Gerçek nedir? Nerededir?
“Nesnel gerçekten (realité) büsbütün bağımsız bir şiirsel, daha doğrusu sanatsal bir gerçek var mıdır? Sanatsal yaratıda nesnel gerçek ile sanatçının öznel gerçeğinin rolleri nelerdir?” diye soruyorum.
Hocam cevap veriyor:
“Gerçek sadece duyduğumuz, gördüğümüz şeyler değildir,” dedi, “Aynı zamanda düşleyebileceğimiz şeylerdir, fantastik duygulardır. Gerçeği adlandırmak, tanımlamak çok güçtür, içten dışa, dıştan içe, nesnelden öznele, öznelden nesnele bir ilişki, bir etkileşim söz konusudur. Karşılıklı etkileşim vardır. Düş ve fantezi gerçeği ile elle tutulan gerçek aynı şeydir. Düşlediğimiz, düşleyebildiğimiz gerçek tarihsel gerçekten ayrılamaz. Öte yandan, sanatsal heyecan karşısında, doğa karşısında, yaşam karşısında duyduğumuz heyecanın aynısı, benzeri değildir. Çünkü yaşamın gerçeği sanatın gerçeği olurken, sanatsal gerçek olurken, bir değişim, bir metamorfoz geçirir. Bir nesnede sanata özgü niteliklerin bulunması için bu değişim baş koşuldur. Bu nedenle, bizim estetik heyecanları gerçekten tanımamız epeyce güçtür; bu heyecanı saptamamız da güçtür. Bir bakıma, 'şu estetik değere sahiptir', 'şu estetik değere sahip değildir' diyebilmek de epeyce güçtür. Estetiğin soyut niteliğine karşın, onu anlamak'tan, onu duymak'tan kuşku duyamayız. Estetik alan çok geniştir, çok derindedir, aynı zamanda çok yüksektir. Bu uçsuz bucaksız estetik gerçekte yasaklanmış düşünce ve sözcük yoktur. Bu estetik gerçek her şeyi içine alır, her şeyi kapsar. Yani tarih, sosyoloji, felsefe, aynı zamanda insan gövdesi, ruh ve zekâyı bir bütün içinde, bir mutlak bir birlik içinde kapsar.”1 “Mitolojiyi, günceli ve sonsuzu ekleyemez miyiz bu saydıklarınıza?” dedim.

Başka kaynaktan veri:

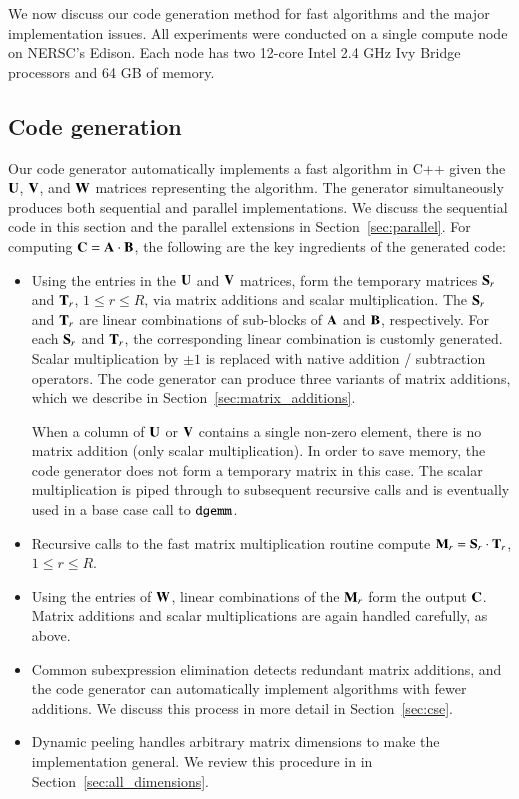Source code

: \documentclass[preprint]{sigplanconf}
\newcommand{\M}[2][]{{\bm{#1\mathbf{\MakeUppercase{#2}}}}}
\begin{document}
We now discuss our code generation method for fast algorithms and the major implementation issues.
All experiments were conducted on a single compute node on NERSC's Edison.
Each node has two 12-core Intel 2.4 GHz Ivy Bridge processors and 64 GB of memory.

\label{sec:implementation}

\subsection{Code generation}
\label{sec:codegen}

Our code generator automatically implements a fast algorithm in C++ given the $\M{U}$, $\M{V}$, and $\M{W}$ matrices representing the algorithm.
The generator simultaneously produces both sequential and parallel implementations.
We discuss the sequential code in this section and the parallel extensions in Section~\ref{sec:parallel}.
For computing $\M{C} = \M{A} \cdot \M{B}$, the following are the key ingredients of the generated code:
\begin{itemize}
\item
Using the entries in the $\M{U}$ and $\M{V}$ matrices, form the temporary matrices $\M{S}_r$ and $\M{T}_r$, $1 \le r \le R$, via matrix additions and scalar multiplication.
The $\M{S}_r$ and $\M{T}_r$ are linear combinations of sub-blocks of $\M{A}$ and $\M{B}$, respectively.
For each $\M{S}_r$ and $\M{T}_r$, the corresponding linear combination is customly generated.
Scalar multiplication by $\pm 1$ is replaced with native addition / subtraction operators.
The code generator can produce three variants of matrix additions, which we describe in Section~\ref{sec:matrix_additions}.

When a column of $\M{U}$ or $\M{V}$ contains a single non-zero element, there is no matrix addition (only scalar multiplication).
In order to save memory, the code generator does not form a temporary matrix in this case.
The scalar multiplication is piped through to subsequent recursive calls and is eventually used in a base case call to $\texttt{dgemm}$.

\item
Recursive calls to the fast matrix multiplication routine compute $\M{M}_r = \M{S}_r \cdot \M{T}_r$, $1 \le r \le R$.


\item
Using the entries of $\M{W}$, linear combinations of the $\M{M}_r$ form the output $\M{C}$.
Matrix additions and scalar multiplications are again handled carefully, as above.

\item
Common subexpression elimination detects redundant matrix additions, and the code generator can automatically implement
algorithms with fewer additions.
We discuss this process in more detail in Section~\ref{sec:cse}.

\item
Dynamic peeling handles arbitrary matrix dimensions to make the implementation general.
We review this procedure in in Section~\ref{sec:all_dimensions}.

\end{itemize}
\end{document}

“Mutlaka! Mitolojiden nasıl yararlandığımı, tarihsel gerçek ve mitolojik öğelerden şiirlerimde nasıl yararlandığımı biliyorsun. Dini de unutma, din de ozanın bilgisine girmesi gereken toplumsal bir gerçektir. Duyumları, izlenimleri, nefis hazlarını, cinsel hazları da, cinselliği de ekle...”
Sanki Muzaffer’in yazdığı resimleri tanımlıyordu.
Bu yazdıklarımı, Muzaffer’in atölyesinde, belki de içtiğim şarabın etkisiyle, benim düşündüğümü, benim yazdığımı sanıyordum. Belki de Muzaffer’in resimlerini de ben yapmıştım. Sadece bu mu, Ritsos’un, Rimbaud’nun şiirlerini de kendi yazdığım şiirler sanıyordum. Belki de bir evrenden çıkıp ötekine girmek buydu. Bir tablonun önünde durdum, kadın kılığında, kadın halinde bir İsa gördüm, çarmıha gerilmişti. Muzaffer bağışlanmıştı artık...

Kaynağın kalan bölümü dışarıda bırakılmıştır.